◆ DATA SHOWN:
____

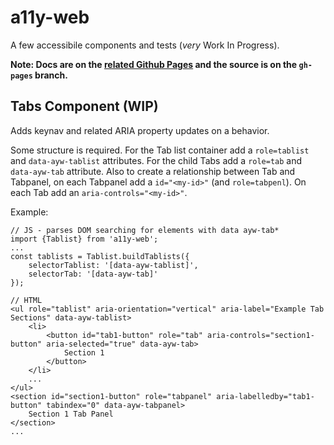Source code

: # a11y-web
A few accessibile components and tests (*very* Work In Progress).

**Note: Docs are on the [related Github Pages](https://thiessenp.github.io/a11y-web/) and the source is on the `gh-pages` branch.**

## Tabs Component (WIP)

Adds keynav and related ARIA property updates on a behavior.

Some structure is required. For the Tab list container add a  `role=tablist` and `data-ayw-tablist` attributes. For the child Tabs add a `role=tab` and `data-ayw-tab` attribute. Also to create a relationship between Tab and Tabpanel, on each Tabpanel add a `id="<my-id>"` (and `role=tabpenl`). On each Tab add an `aria-controls="<my-id>"`.

Example:
```
// JS - parses DOM searching for elements with data ayw-tab*
import {Tablist} from 'a11y-web';
...
const tablists = Tablist.buildTablists({
    selectorTablist: '[data-ayw-tablist]',
    selectorTab: '[data-ayw-tab]'
});

// HTML
<ul role="tablist" aria-orientation="vertical" aria-label="Example Tab Sections" data-ayw-tablist>  
    <li>
        <button id="tab1-button" role="tab" aria-controls="section1-button" aria-selected="true" data-ayw-tab>	
            Section 1
        </button>
    </li>
    ...
</ul>  
<section id="section1-button" role="tabpanel" aria-labelledby="tab1-button" tabindex="0" data-ayw-tabpanel>  
    Section 1 Tab Panel
</section>  
...
```
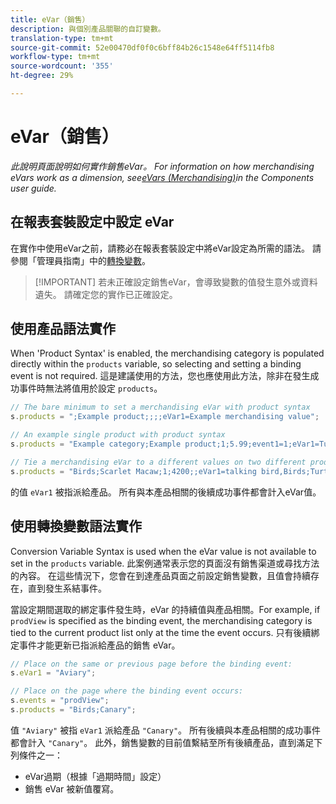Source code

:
 ```yaml
---
title: eVar（銷售）
description: 與個別產品關聯的自訂變數。
translation-type: tm+mt
source-git-commit: 52e00470df0f0c6bff84b26c1548e64ff5114fb8
workflow-type: tm+mt
source-wordcount: '355'
ht-degree: 29%

---
```



# eVar（銷售）

*此說明頁面說明如何實作銷售eVar。 For information on how merchandising eVars work as a dimension, see[eVars (Merchandising)](/help/components/dimensions/evar-merchandising.md)in the Components user guide.*

## 在報表套裝設定中設定 eVar

在實作中使用eVar之前，請務必在報表套裝設定中將eVar設定為所需的語法。 請參閱「管理員指南」中的[轉換變數](/help/admin/admin/conversion-var-admin/conversion-var-admin.md)。

>[!IMPORTANT] 若未正確設定銷售eVar，會導致變數的值發生意外或資料遺失。 請確定您的實作已正確設定。

## 使用產品語法實作

When &#39;Product Syntax&#39; is enabled, the merchandising category is populated directly within the `products` variable, so selecting and setting a binding event is not required. 這是建議使用的方法，您也應使用此方法，除非在發生成功事件時無法將值用於設定 `products`。

```js
// The bare minimum to set a merchandising eVar with product syntax
s.products = ";Example product;;;;eVar1=Example merchandising value";

// An example single product with product syntax
s.products = "Example category;Example product;1;5.99;event1=1;eVar1=Turtles";

// Tie a merchandising eVar to a different values on two different products
s.products = "Birds;Scarlet Macaw;1;4200;;eVar1=talking bird,Birds;Turtle dove;2;550;;eVar1=love birds";
```

的值 `eVar1` 被指派給產品。 所有與本產品相關的後續成功事件都會計入eVar值。

## 使用轉換變數語法實作

Conversion Variable Syntax is used when the eVar value is not available to set in the `products` variable. 此案例通常表示您的頁面沒有銷售渠道或尋找方法的內容。 在這些情況下，您會在到達產品頁面之前設定銷售變數，且值會持續存在，直到發生系結事件。

當設定期間選取的綁定事件發生時，eVar 的持續值與產品相關。For example, if `prodView` is specified as the binding event, the merchandising category is tied to the current product list only at the time the event occurs. 只有後續綁定事件才能更新已指派給產品的銷售 eVar。

```js
// Place on the same or previous page before the binding event:
s.eVar1 = "Aviary";

// Place on the page where the binding event occurs:
s.events = "prodView";
s.products = "Birds;Canary";
```

值 `"Aviary"` 被指 `eVar1` 派給產品 `"Canary"`。 所有後續與本產品相關的成功事件都會計入 `"Canary"`。 此外，銷售變數的目前值繫結至所有後續產品，直到滿足下列條件之一：

* eVar過期（根據「過期時間」設定）
* 銷售 eVar 被新值覆寫。

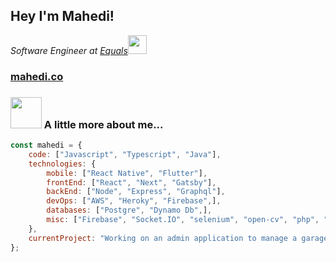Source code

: <h2>Hey I'm Mahedi!</h2>
<p><em>Software Engineer at <a href="http://equals.co">Equals</a><img src="https://media.giphy.com/media/WUlplcMpOCEmTGBtBW/giphy.gif" width="30"> 
</em></p>

<h3><a href="mahedi.co">mahedi.co</a></h3>

### <img src="https://media.giphy.com/media/VgCDAzcKvsR6OM0uWg/giphy.gif" width="50"> A little more about me...  

```javascript
const mahedi = {
    code: ["Javascript", "Typescript", "Java"],
    technologies: {
        mobile: ["React Native", "Flutter"],
        frontEnd: ["React", "Next", "Gatsby"],
        backEnd: ["Node", "Express", "Graphql"],
        devOps: ["AWS", "Heroky", "Firebase",],
        databases: ["Postgre", "Dynamo Db",],
        misc: ["Firebase", "Socket.IO", "selenium", "open-cv", "php", "SuiteApp"]
    },
    currentProject: "Working on an admin application to manage a garage company",
};
```
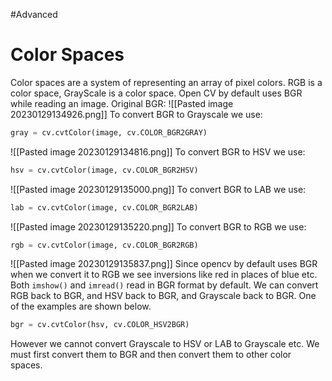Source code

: #Advanced
# Color Spaces
Color spaces are a system of representing an array of pixel colors. RGB is a color space, GrayScale is a color space.
Open CV by default uses BGR while reading an image.
Original BGR:
![[Pasted image 20230129134926.png]]
To convert BGR to Grayscale we use:
```python
gray = cv.cvtColor(image, cv.COLOR_BGR2GRAY)
```
![[Pasted image 20230129134816.png]]
To convert BGR to HSV we use:
```python
hsv = cv.cvtColor(image, cv.COLOR_BGR2HSV)
```
![[Pasted image 20230129135000.png]]
To convert BGR to LAB we use:
```python
lab = cv.cvtColor(image, cv.COLOR_BGR2LAB)
```
![[Pasted image 20230129135220.png]]
To convert BGR to RGB we use:
```python
rgb = cv.cvtColor(image, cv.COLOR_BGR2RGB)
```
![[Pasted image 20230129135837.png]]
Since opencv by default uses BGR when we convert it to RGB we see inversions like red in places of blue etc. Both `imshow()` and `imread()` read in BGR format by default.
We can convert RGB back to BGR, and HSV back to BGR, and Grayscale back to BGR. One of the examples are shown below.
```python
bgr = cv.cvtColor(hsv, cv.COLOR_HSV2BGR)
```
However we cannot convert Grayscale to HSV or LAB to Grayscale etc. We must first convert them to BGR and then convert them to other color spaces.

____

◆ WHAT YOU WILL DO:
This task calls for the records to be copied exactly, without pictures.

◆ TASK SOLUTION:
Source code

: # a11y-web
A few accessibile components and tests (*very* Work In Progress).

**Note: Docs are on the [related Github Pages](https://thiessenp.github.io/a11y-web/) and the source is on the `gh-pages` branch.**

## Tabs Component (WIP)

Adds keynav and related ARIA property updates on a behavior.

Some structure is required. For the Tab list container add a  `role=tablist` and `data-ayw-tablist` attributes. For the child Tabs add a `role=tab` and `data-ayw-tab` attribute. Also to create a relationship between Tab and Tabpanel, on each Tabpanel add a `id="<my-id>"` (and `role=tabpenl`). On each Tab add an `aria-controls="<my-id>"`.

Example:
```
// JS - parses DOM searching for elements with data ayw-tab*
import {Tablist} from 'a11y-web';
...
const tablists = Tablist.buildTablists({
    selectorTablist: '[data-ayw-tablist]',
    selectorTab: '[data-ayw-tab]'
});

// HTML
<ul role="tablist" aria-orientation="vertical" aria-label="Example Tab Sections" data-ayw-tablist>  
    <li>
        <button id="tab1-button" role="tab" aria-controls="section1-button" aria-selected="true" data-ayw-tab>	
            Section 1
        </button>
    </li>
    ...
</ul>  
<section id="section1-button" role="tabpanel" aria-labelledby="tab1-button" tabindex="0" data-ayw-tabpanel>  
    Section 1 Tab Panel
</section>  
...
```
Source code

:
 ```yaml
---
title: eVar（銷售）
description: 與個別產品關聯的自訂變數。
translation-type: tm+mt
source-git-commit: 52e00470df0f0c6bff84b26c1548e64ff5114fb8
workflow-type: tm+mt
source-wordcount: '355'
ht-degree: 29%

---
```



# eVar（銷售）

*此說明頁面說明如何實作銷售eVar。 For information on how merchandising eVars work as a dimension, see[eVars (Merchandising)](/help/components/dimensions/evar-merchandising.md)in the Components user guide.*

## 在報表套裝設定中設定 eVar

在實作中使用eVar之前，請務必在報表套裝設定中將eVar設定為所需的語法。 請參閱「管理員指南」中的[轉換變數](/help/admin/admin/conversion-var-admin/conversion-var-admin.md)。

>[!IMPORTANT] 若未正確設定銷售eVar，會導致變數的值發生意外或資料遺失。 請確定您的實作已正確設定。

## 使用產品語法實作

When &#39;Product Syntax&#39; is enabled, the merchandising category is populated directly within the `products` variable, so selecting and setting a binding event is not required. 這是建議使用的方法，您也應使用此方法，除非在發生成功事件時無法將值用於設定 `products`。

```js
// The bare minimum to set a merchandising eVar with product syntax
s.products = ";Example product;;;;eVar1=Example merchandising value";

// An example single product with product syntax
s.products = "Example category;Example product;1;5.99;event1=1;eVar1=Turtles";

// Tie a merchandising eVar to a different values on two different products
s.products = "Birds;Scarlet Macaw;1;4200;;eVar1=talking bird,Birds;Turtle dove;2;550;;eVar1=love birds";
```

的值 `eVar1` 被指派給產品。 所有與本產品相關的後續成功事件都會計入eVar值。

## 使用轉換變數語法實作

Conversion Variable Syntax is used when the eVar value is not available to set in the `products` variable. 此案例通常表示您的頁面沒有銷售渠道或尋找方法的內容。 在這些情況下，您會在到達產品頁面之前設定銷售變數，且值會持續存在，直到發生系結事件。

當設定期間選取的綁定事件發生時，eVar 的持續值與產品相關。For example, if `prodView` is specified as the binding event, the merchandising category is tied to the current product list only at the time the event occurs. 只有後續綁定事件才能更新已指派給產品的銷售 eVar。

```js
// Place on the same or previous page before the binding event:
s.eVar1 = "Aviary";

// Place on the page where the binding event occurs:
s.events = "prodView";
s.products = "Birds;Canary";
```

值 `"Aviary"` 被指 `eVar1` 派給產品 `"Canary"`。 所有後續與本產品相關的成功事件都會計入 `"Canary"`。 此外，銷售變數的目前值繫結至所有後續產品，直到滿足下列條件之一：

* eVar過期（根據「過期時間」設定）
* 銷售 eVar 被新值覆寫。

Source code

: <h2>Hey I'm Mahedi!</h2>
<p><em>Software Engineer at <a href="http://equals.co">Equals</a><img src="https://media.giphy.com/media/WUlplcMpOCEmTGBtBW/giphy.gif" width="30"> 
</em></p>

<h3><a href="mahedi.co">mahedi.co</a></h3>

### <img src="https://media.giphy.com/media/VgCDAzcKvsR6OM0uWg/giphy.gif" width="50"> A little more about me...  

```javascript
const mahedi = {
    code: ["Javascript", "Typescript", "Java"],
    technologies: {
        mobile: ["React Native", "Flutter"],
        frontEnd: ["React", "Next", "Gatsby"],
        backEnd: ["Node", "Express", "Graphql"],
        devOps: ["AWS", "Heroky", "Firebase",],
        databases: ["Postgre", "Dynamo Db",],
        misc: ["Firebase", "Socket.IO", "selenium", "open-cv", "php", "SuiteApp"]
    },
    currentProject: "Working on an admin application to manage a garage company",
};
```
Source code

: #Advanced
# Color Spaces
Color spaces are a system of representing an array of pixel colors. RGB is a color space, GrayScale is a color space.
Open CV by default uses BGR while reading an image.
Original BGR:
![[Pasted image 20230129134926.png]]
To convert BGR to Grayscale we use:
```python
gray = cv.cvtColor(image, cv.COLOR_BGR2GRAY)
```
![[Pasted image 20230129134816.png]]
To convert BGR to HSV we use:
```python
hsv = cv.cvtColor(image, cv.COLOR_BGR2HSV)
```
![[Pasted image 20230129135000.png]]
To convert BGR to LAB we use:
```python
lab = cv.cvtColor(image, cv.COLOR_BGR2LAB)
```
![[Pasted image 20230129135220.png]]
To convert BGR to RGB we use:
```python
rgb = cv.cvtColor(image, cv.COLOR_BGR2RGB)
```
![[Pasted image 20230129135837.png]]
Since opencv by default uses BGR when we convert it to RGB we see inversions like red in places of blue etc. Both `imshow()` and `imread()` read in BGR format by default.
We can convert RGB back to BGR, and HSV back to BGR, and Grayscale back to BGR. One of the examples are shown below.
```python
bgr = cv.cvtColor(hsv, cv.COLOR_HSV2BGR)
```
However we cannot convert Grayscale to HSV or LAB to Grayscale etc. We must first convert them to BGR and then convert them to other color spaces.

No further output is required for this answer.